EXERCISE DETAILS ->
Up to and including the line that contains "### ✨ Skills and Tools", repeat each line of the data exactly, starting from the first.

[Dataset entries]
_ _ _
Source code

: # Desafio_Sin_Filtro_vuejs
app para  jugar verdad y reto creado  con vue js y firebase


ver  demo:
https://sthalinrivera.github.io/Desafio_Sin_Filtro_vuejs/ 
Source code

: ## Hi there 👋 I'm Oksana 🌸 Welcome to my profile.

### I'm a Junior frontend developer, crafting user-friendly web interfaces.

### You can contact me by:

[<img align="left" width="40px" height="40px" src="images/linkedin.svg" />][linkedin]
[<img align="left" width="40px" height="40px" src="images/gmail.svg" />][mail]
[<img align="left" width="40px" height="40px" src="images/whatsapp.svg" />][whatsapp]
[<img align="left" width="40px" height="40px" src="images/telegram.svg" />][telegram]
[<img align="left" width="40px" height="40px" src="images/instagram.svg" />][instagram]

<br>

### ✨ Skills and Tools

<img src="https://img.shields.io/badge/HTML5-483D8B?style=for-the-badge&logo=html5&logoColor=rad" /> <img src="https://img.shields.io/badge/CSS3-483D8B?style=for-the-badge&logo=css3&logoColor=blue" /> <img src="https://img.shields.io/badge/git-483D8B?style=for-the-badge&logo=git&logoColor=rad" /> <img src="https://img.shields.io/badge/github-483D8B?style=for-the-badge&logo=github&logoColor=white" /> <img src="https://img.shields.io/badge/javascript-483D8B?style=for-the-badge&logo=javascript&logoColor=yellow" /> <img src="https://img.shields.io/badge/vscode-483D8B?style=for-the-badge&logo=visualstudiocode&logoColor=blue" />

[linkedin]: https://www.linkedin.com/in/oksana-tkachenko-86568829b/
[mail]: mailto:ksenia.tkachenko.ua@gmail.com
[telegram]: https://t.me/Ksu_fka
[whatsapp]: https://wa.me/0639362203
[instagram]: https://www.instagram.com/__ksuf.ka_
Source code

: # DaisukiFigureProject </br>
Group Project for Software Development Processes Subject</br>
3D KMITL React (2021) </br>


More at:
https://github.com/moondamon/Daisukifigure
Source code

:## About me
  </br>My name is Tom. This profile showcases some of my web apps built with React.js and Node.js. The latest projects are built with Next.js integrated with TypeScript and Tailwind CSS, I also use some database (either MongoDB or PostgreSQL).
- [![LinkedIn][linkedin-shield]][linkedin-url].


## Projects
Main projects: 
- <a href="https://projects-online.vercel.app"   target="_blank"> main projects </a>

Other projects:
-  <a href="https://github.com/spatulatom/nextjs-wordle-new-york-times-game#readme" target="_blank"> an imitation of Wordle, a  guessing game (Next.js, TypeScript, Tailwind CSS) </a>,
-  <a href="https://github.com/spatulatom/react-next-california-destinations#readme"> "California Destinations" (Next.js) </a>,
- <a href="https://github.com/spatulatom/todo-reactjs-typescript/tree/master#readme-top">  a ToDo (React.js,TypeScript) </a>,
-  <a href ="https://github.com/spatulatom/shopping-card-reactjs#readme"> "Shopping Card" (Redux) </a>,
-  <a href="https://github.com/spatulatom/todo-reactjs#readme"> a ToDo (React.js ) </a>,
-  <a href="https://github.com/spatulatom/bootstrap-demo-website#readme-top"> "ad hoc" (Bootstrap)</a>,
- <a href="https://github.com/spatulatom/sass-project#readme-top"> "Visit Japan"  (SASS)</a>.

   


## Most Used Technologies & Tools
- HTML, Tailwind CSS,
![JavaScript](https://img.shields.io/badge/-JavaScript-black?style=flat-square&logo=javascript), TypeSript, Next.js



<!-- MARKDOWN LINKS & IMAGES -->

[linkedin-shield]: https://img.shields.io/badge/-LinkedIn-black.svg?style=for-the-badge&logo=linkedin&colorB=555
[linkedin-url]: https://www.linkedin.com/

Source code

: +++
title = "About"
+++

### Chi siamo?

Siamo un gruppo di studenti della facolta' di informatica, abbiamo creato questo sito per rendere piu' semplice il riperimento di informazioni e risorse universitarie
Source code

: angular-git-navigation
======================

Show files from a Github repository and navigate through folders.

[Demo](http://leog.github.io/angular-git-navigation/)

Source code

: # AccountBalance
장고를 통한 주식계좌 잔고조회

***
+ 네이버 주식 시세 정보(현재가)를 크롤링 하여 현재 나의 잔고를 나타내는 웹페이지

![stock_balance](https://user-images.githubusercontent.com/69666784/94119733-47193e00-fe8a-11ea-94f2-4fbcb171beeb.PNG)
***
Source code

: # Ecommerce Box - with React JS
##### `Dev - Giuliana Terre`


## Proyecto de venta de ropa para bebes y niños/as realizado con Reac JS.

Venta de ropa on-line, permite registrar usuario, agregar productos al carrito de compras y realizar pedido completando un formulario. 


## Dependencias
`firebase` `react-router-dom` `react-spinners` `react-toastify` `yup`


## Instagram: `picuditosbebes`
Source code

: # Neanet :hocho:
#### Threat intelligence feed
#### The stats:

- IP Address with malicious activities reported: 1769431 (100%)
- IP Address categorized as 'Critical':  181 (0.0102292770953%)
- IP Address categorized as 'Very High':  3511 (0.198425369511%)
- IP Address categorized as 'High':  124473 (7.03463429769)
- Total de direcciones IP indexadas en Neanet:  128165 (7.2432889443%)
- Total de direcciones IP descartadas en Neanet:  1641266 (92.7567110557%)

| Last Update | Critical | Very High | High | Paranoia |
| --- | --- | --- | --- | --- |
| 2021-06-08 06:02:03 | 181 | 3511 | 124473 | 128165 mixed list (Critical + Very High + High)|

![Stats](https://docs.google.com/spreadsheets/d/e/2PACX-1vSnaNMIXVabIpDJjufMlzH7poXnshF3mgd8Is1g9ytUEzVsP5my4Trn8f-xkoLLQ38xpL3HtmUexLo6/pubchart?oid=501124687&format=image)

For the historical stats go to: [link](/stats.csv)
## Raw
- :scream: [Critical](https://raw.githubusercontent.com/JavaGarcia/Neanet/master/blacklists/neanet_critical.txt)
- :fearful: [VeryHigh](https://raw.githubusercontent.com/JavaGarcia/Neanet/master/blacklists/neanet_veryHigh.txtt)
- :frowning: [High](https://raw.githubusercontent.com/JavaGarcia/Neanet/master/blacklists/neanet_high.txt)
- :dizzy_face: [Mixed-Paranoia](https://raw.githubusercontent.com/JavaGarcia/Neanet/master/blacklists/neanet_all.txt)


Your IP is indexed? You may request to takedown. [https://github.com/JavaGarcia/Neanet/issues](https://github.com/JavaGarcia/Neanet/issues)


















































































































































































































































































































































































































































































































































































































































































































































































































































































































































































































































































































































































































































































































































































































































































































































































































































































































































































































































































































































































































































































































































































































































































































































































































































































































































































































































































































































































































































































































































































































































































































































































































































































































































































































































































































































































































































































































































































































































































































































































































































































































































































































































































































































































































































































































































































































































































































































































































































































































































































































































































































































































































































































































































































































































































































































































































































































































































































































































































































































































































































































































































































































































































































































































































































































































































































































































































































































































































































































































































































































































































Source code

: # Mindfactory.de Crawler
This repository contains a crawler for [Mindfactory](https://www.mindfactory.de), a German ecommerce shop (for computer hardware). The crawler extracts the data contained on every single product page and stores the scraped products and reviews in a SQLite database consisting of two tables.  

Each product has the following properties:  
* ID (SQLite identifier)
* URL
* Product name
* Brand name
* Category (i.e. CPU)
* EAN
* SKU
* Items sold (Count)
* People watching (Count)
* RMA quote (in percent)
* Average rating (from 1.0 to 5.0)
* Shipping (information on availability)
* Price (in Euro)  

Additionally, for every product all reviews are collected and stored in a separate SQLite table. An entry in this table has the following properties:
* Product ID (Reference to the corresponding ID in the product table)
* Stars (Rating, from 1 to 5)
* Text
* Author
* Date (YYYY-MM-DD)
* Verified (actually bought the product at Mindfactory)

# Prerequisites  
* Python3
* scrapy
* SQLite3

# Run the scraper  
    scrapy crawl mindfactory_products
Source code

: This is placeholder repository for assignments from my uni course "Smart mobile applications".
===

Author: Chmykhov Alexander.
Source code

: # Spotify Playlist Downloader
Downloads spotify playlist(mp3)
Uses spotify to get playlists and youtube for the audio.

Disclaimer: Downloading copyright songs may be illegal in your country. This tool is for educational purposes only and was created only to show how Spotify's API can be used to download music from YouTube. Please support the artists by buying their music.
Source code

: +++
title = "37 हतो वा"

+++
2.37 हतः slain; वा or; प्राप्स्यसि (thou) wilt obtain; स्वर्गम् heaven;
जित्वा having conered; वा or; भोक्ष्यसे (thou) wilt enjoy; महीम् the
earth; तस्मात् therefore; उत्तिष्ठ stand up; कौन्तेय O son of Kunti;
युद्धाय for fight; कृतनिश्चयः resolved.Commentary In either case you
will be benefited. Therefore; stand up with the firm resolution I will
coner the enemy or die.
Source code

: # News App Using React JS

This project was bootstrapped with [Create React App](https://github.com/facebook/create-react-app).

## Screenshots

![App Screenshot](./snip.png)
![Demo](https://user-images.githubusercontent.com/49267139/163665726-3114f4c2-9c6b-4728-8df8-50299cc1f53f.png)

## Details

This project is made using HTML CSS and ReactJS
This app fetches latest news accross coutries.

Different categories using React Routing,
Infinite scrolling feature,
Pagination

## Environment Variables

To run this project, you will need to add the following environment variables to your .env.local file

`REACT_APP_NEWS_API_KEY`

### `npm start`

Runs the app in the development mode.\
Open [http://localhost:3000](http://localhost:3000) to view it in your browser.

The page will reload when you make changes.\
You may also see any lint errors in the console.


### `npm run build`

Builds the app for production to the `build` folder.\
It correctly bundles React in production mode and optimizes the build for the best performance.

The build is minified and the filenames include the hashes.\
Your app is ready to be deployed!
_ _ _
WRITTEN SOLUTION ->
Source code

: # Desafio_Sin_Filtro_vuejs
app para  jugar verdad y reto creado  con vue js y firebase


ver  demo:
https://sthalinrivera.github.io/Desafio_Sin_Filtro_vuejs/ 
Source code

: ## Hi there 👋 I'm Oksana 🌸 Welcome to my profile.

### I'm a Junior frontend developer, crafting user-friendly web interfaces.

### You can contact me by:

[<img align="left" width="40px" height="40px" src="images/linkedin.svg" />][linkedin]
[<img align="left" width="40px" height="40px" src="images/gmail.svg" />][mail]
[<img align="left" width="40px" height="40px" src="images/whatsapp.svg" />][whatsapp]
[<img align="left" width="40px" height="40px" src="images/telegram.svg" />][telegram]
[<img align="left" width="40px" height="40px" src="images/instagram.svg" />][instagram]

<br>

### ✨ Skills and Tools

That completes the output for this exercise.